AWS provides a range of machine learning services that can be used for image recognition and classification projects. Two of the most popular services are Amazon Rekognition and Amazon SageMaker. In this post, we’ll compare these two services based on their features and capabilities.
Amazon Rekognition
Amazon Rekognition is a fully managed image and video analysis service that can analyse images and videos for objects, people, text, scenes, and activities. Rekognition provides a set of pre-built models for common use cases such as face recognition, object detection and tracking, and celebrity recognition.
Amazon Rekognition Custom Labels
Custom Labels is a powerful extension to Rekognition that enables users to identify specific objects in both images and videos based on their unique needs. Custom Labels builds on Rekognition’s existing training data, which includes tens of millions of images.
As a result, users only need to provide a small set of images to train their model, without having to start from scratch. The training process is incredibly user-friendly and straightforward, requiring only a single click of a button.
Features
- Fully managed service
- Pre-built models for common use cases
- Integration with other AWS services like S3 and Lambda
- Ready to use (Amazon Rekognition)
- Easy labelling of your dataset (Amazon Rekognition Custom Labels)
- Minimal training using your own training data (Amazon Rekognition Custom Labels)
- Easy SDK or CLI invocation
- Hosting for inference all managed by Amazon
Benefits
- Easy to use and integrate with other AWS services
- Doesn’t require ML expertise
- Quick setup and deployment
- Pre-built deep learning models will be used but will not require any ML knowledge
- Supports multiple use cases
Limitations
- Although no specific ML knowledge is required, you are required to supply your own dataset to use Amazon Rekognition Custom Labels, which you can either label with easy-to-use interface, or use Amazon Ground Truth
- Limited data preparation tools
- Inference compute is limited to a minimal predefined list
- Inability to export or import models meaning that models built with Rekognition cannot be used elsewhere
Amazon SageMaker
Amazon SageMaker is a fully managed machine learning platform that can be used to build, train, and deploy machine learning models.
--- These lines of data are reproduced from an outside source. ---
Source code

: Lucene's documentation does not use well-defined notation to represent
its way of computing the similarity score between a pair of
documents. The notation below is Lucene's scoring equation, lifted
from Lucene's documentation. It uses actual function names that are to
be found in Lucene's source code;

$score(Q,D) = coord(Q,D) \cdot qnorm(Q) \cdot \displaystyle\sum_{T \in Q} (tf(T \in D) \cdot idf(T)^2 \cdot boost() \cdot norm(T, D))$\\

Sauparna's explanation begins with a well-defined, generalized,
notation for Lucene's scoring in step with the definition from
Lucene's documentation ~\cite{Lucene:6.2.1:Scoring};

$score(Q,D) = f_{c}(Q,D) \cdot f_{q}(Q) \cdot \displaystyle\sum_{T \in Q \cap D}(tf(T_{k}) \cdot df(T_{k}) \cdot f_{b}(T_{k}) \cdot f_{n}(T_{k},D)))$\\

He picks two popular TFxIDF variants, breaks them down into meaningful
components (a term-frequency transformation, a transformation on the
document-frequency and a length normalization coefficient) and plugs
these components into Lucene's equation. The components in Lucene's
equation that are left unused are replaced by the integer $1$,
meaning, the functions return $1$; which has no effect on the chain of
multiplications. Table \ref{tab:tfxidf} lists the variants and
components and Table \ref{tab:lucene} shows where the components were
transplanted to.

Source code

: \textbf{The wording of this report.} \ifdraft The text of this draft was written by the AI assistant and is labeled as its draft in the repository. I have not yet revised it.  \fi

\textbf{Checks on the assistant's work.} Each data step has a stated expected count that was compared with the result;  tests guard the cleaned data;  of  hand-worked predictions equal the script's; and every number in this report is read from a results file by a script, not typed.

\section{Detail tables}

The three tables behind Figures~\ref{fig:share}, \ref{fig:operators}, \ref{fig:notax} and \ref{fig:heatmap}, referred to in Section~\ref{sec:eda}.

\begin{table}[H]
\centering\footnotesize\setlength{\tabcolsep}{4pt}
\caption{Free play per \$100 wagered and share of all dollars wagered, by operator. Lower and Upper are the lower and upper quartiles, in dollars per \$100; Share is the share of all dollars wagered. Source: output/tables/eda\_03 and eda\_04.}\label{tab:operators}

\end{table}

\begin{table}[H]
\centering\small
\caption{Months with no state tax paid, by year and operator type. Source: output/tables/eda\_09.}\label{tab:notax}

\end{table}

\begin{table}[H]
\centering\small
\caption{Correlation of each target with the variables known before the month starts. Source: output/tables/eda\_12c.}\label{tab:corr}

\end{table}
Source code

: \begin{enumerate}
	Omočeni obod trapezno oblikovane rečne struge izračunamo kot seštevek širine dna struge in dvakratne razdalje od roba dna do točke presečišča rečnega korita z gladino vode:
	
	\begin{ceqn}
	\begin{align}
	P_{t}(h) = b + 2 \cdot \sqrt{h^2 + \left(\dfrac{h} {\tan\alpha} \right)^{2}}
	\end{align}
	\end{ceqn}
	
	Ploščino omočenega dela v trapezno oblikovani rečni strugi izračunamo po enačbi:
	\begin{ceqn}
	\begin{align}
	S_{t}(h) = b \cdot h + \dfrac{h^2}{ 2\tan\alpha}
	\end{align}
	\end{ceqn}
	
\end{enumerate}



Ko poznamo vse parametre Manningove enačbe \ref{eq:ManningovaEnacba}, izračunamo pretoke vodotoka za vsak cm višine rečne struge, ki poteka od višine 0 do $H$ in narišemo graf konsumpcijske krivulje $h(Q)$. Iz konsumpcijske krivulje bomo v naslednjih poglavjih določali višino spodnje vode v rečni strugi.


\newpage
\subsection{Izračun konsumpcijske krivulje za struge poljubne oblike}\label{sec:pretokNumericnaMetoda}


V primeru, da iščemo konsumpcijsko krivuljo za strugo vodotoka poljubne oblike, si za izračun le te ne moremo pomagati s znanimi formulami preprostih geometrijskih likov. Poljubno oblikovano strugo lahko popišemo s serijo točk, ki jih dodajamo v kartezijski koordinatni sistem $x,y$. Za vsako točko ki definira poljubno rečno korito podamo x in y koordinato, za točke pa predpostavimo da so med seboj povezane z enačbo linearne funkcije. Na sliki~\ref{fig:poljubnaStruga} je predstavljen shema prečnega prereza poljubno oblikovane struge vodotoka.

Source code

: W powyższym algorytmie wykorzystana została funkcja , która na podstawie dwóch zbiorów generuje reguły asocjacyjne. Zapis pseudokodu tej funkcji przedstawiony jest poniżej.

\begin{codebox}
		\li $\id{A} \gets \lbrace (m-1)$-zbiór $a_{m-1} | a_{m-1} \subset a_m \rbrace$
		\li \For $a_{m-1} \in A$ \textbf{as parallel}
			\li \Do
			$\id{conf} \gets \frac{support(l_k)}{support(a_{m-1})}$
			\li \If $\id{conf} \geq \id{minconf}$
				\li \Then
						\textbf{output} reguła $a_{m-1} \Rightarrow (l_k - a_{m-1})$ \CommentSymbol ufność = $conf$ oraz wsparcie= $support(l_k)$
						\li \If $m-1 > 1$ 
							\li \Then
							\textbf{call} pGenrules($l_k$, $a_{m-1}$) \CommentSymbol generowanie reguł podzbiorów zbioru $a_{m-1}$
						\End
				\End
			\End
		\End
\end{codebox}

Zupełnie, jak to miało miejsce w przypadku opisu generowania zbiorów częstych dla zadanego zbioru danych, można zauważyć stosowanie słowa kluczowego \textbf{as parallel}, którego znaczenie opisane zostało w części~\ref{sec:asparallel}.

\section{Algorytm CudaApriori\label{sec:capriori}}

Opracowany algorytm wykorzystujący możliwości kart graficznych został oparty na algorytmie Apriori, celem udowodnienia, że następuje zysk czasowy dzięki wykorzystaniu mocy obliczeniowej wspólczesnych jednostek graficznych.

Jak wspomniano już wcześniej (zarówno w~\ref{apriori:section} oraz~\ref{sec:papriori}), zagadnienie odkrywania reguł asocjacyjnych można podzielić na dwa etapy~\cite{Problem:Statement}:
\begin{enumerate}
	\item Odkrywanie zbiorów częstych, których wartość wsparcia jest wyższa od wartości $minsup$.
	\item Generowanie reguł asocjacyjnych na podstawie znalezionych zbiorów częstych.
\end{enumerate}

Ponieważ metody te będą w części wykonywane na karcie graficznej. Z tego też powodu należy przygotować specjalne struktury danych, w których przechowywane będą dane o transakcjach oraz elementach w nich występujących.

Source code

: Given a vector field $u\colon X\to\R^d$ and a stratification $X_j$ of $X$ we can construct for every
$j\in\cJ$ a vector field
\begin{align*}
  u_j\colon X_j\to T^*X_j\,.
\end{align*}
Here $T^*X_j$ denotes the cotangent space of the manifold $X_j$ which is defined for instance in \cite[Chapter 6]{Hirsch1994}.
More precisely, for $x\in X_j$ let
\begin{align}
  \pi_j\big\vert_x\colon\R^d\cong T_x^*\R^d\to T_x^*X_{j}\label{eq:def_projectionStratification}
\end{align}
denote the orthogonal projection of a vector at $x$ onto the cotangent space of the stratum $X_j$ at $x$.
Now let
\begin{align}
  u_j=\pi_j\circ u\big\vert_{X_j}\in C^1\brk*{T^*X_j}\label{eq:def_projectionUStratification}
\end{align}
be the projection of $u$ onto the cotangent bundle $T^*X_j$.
SageMaker provides a range of built-in algorithms for image classification, object detection, and semantic segmentation, among other tasks. SageMaker also allows you to bring your own algorithms and models to train and deploy on the platform.
Features
- Fully managed machine learning platform
- Built-in algorithms for image classification and object detection
- Custom algorithms and models can be used
- Built-in data processing features
Benefits
- Supports a wide range of machine learning algorithms and models
- Built-in tools for data preparation and processing
- Supports automatic scaling and model tuning
- Provides a complete end-to-end machine learning workflow
- Suitable for production MLOps models
- Supports importing and exporting of models
- Provides control of compute selection for training models
Limitations
- Requires some degree of ML knowledge
- Can be more complex to use than Rekognition
- More expensive than Rekognition
Comparison Table
Here is a table comparing the core features of Amazon Rekognition and Amazon SageMaker:
Feature | Amazon Rekognition | Amazon SageMaker |
Managed service | Yes | Yes, but you have more lower level control |
Built-in models | Yes (pre-built) | Yes (pre-built), but have the option to bring your own model |
Custom models | No (Amazon Rekognition) Yes (Amazon Rekognition Custom Labels) | Yes |
Data labelling | No (Amazon Rekognition) Yes – Built in UI or Ground Truth (Amazon Rekognition Custom Labels) | Yes (using Ground Truth) |
Integration with AWS services | S3, Lambda | S3, EC2, ECR, ECS, Lambda, Step Functions |
Algorithm support | Image and video analysis | Wide range of machine learning algorithms |
Data preparation tools | No | Yes (built-in data processing features) |
Automatic scaling | Yes (Amazon Rekognition) No – manually specify Inference Units (Amazon Rekognition Custom Labels) | Yes (automatic instance scaling) |
Model tuning | No | Yes |
Inference batching | No | Yes |
Hosting options | None, only in Rekognition | The model generated by SageMaker can be used by third party tools |
Hyperparameter optimisation | No | Yes |
ML expertise required | Not necessary | Yes, especially when fine tuning the hyperparameters of the training job |
Training | No training necessary (Amazon Rekognition) Yes (Amazon Rekognition Custom Labels) | Depends on the data size, hyperparameters and model selected |
Inference cost and compute capacity | Cost of API calls (Amazon Rekognition) | Depends on the type of instance selected and deployment options (real-time inference, serverless inference, asynchronous inference and batch transform) |
Conclusion
When it comes to choosing between Amazon Rekognition (including Custom Labels) and Amazon SageMaker for your image recognition and classification projects, it’s important to consider your specific needs and requirements. Amazon Rekognition is a good choice for projects that require basic image and video analysis, while Amazon SageMaker is better suited for more complex machine learning projects that require custom models and advanced data processing features.